Stored data.

....

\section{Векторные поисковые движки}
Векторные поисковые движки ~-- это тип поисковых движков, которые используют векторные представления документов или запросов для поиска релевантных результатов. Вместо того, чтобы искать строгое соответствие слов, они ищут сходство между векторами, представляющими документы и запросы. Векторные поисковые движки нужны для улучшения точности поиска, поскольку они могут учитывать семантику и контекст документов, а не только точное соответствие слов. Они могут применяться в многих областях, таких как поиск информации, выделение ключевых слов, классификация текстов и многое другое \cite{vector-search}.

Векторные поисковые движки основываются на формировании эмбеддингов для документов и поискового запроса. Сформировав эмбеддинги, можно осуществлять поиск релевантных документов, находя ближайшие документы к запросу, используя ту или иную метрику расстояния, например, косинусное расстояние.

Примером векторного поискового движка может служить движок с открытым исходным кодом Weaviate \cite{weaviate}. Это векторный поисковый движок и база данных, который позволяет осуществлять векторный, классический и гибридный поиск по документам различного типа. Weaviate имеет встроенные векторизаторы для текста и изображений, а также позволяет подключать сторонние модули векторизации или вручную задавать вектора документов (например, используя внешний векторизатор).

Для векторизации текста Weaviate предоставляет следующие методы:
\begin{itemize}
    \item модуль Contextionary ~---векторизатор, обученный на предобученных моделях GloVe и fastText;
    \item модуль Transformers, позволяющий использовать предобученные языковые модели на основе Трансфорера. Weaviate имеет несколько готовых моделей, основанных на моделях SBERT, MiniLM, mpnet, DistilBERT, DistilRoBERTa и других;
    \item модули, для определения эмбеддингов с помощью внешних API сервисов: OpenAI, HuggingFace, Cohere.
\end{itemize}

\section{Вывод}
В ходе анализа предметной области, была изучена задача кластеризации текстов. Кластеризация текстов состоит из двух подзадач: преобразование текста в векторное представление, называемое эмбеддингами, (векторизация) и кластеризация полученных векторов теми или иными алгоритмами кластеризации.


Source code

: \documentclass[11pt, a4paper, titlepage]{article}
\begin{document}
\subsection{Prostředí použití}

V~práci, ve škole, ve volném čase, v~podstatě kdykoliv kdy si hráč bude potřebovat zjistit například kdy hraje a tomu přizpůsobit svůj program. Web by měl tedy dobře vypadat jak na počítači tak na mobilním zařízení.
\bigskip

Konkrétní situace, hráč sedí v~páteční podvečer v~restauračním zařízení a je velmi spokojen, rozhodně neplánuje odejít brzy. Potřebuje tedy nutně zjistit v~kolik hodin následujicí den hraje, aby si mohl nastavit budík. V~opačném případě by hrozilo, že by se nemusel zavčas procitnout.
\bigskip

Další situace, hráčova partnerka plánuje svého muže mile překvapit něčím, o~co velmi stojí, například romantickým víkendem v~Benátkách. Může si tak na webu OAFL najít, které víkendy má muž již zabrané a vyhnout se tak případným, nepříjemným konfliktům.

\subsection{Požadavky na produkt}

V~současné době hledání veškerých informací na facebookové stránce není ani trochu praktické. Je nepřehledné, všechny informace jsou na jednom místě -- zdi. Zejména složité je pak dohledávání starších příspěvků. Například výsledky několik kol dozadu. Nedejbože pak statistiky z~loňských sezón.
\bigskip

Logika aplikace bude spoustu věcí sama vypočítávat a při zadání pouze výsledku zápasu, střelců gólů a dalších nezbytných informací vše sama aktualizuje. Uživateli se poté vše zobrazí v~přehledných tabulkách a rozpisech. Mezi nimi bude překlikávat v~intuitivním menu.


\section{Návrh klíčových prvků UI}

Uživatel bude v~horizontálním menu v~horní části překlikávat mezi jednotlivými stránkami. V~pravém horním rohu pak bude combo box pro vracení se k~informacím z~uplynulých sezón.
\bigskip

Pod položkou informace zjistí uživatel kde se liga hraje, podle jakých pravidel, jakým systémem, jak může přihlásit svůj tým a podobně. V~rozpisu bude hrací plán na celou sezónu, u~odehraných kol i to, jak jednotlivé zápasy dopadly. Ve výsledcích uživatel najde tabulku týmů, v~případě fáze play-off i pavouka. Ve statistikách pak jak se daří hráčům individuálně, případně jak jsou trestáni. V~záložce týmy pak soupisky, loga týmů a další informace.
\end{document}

....

Work instruction. Using the records above, gather all lines where the string "překlikávat" is present.

Written solution.
Logika aplikace bude spoustu věcí sama vypočítávat a při zadání pouze výsledku zápasu, střelců gólů a dalších nezbytných informací vše sama aktualizuje. Uživateli se poté vše zobrazí v~přehledných tabulkách a rozpisech. Mezi nimi bude překlikávat v~intuitivním menu.
Uživatel bude v~horizontálním menu v~horní části překlikávat mezi jednotlivými stránkami. V~pravém horním rohu pak bude combo box pro vracení se k~informacím z~uplynulých sezón.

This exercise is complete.